Data provided START
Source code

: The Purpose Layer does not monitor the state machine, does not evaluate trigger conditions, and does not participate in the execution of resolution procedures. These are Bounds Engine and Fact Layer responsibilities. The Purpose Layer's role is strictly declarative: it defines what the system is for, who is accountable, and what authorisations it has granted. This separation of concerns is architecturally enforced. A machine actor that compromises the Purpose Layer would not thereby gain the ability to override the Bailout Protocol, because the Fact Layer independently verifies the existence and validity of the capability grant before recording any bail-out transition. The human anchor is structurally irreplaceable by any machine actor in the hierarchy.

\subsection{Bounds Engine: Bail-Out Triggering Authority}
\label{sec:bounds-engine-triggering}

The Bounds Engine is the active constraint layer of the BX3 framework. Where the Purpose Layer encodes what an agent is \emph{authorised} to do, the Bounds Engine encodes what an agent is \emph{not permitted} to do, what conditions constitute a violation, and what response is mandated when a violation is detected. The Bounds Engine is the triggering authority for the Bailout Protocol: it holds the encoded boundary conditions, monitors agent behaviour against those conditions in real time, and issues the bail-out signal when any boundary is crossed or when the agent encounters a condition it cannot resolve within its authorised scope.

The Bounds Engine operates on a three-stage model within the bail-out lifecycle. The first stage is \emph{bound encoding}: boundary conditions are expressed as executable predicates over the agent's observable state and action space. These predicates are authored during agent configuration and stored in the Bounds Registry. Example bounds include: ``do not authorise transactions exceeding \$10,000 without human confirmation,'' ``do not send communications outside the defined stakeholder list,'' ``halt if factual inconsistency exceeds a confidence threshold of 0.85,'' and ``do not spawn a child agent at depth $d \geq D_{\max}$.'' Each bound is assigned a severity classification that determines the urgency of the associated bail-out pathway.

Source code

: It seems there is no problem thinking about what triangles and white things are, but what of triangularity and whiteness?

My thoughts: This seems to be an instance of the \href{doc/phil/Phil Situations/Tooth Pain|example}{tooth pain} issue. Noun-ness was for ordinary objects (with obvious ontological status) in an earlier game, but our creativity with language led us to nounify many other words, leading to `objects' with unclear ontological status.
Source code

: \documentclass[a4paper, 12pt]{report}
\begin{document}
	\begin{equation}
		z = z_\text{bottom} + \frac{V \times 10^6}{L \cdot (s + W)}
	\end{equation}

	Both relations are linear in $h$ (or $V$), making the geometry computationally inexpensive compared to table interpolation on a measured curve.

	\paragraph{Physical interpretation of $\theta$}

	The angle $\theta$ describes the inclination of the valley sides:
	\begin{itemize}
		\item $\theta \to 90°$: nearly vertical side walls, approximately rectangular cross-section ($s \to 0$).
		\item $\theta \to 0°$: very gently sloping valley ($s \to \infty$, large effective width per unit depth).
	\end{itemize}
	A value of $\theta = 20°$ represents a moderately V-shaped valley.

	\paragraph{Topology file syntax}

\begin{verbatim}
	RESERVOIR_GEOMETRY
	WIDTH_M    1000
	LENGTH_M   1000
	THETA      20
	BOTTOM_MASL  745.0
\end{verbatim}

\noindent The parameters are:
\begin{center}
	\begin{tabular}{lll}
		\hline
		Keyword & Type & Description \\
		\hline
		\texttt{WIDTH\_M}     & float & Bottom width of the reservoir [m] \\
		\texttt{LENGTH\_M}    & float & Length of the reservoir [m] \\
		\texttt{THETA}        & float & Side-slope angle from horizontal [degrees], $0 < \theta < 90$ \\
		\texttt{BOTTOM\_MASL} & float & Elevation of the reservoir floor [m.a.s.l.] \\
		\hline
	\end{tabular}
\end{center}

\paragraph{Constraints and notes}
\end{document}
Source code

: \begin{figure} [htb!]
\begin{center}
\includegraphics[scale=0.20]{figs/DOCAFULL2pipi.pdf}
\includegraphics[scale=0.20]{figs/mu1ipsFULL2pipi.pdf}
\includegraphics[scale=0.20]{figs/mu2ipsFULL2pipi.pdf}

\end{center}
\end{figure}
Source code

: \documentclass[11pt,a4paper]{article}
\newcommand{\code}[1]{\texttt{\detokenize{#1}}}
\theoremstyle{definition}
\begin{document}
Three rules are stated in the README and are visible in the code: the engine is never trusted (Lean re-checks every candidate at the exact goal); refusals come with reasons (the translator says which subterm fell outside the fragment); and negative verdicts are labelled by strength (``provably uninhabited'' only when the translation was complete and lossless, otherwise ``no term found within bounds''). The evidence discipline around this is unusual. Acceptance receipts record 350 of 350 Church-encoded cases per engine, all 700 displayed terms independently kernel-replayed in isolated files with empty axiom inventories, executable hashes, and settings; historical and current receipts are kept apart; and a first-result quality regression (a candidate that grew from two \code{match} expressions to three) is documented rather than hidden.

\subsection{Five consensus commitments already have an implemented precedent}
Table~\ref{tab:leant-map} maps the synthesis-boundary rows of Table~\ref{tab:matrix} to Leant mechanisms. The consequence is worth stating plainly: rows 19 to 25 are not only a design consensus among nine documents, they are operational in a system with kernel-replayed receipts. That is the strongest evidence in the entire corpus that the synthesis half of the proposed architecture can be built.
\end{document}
Data provided END
== Assignment ==
Search the entries for the word "paragraph" and copy every line that has it.

== Answer to the exercise ==
	\paragraph{Physical interpretation of $\theta$}
	\paragraph{Topology file syntax}
\paragraph{Constraints and notes}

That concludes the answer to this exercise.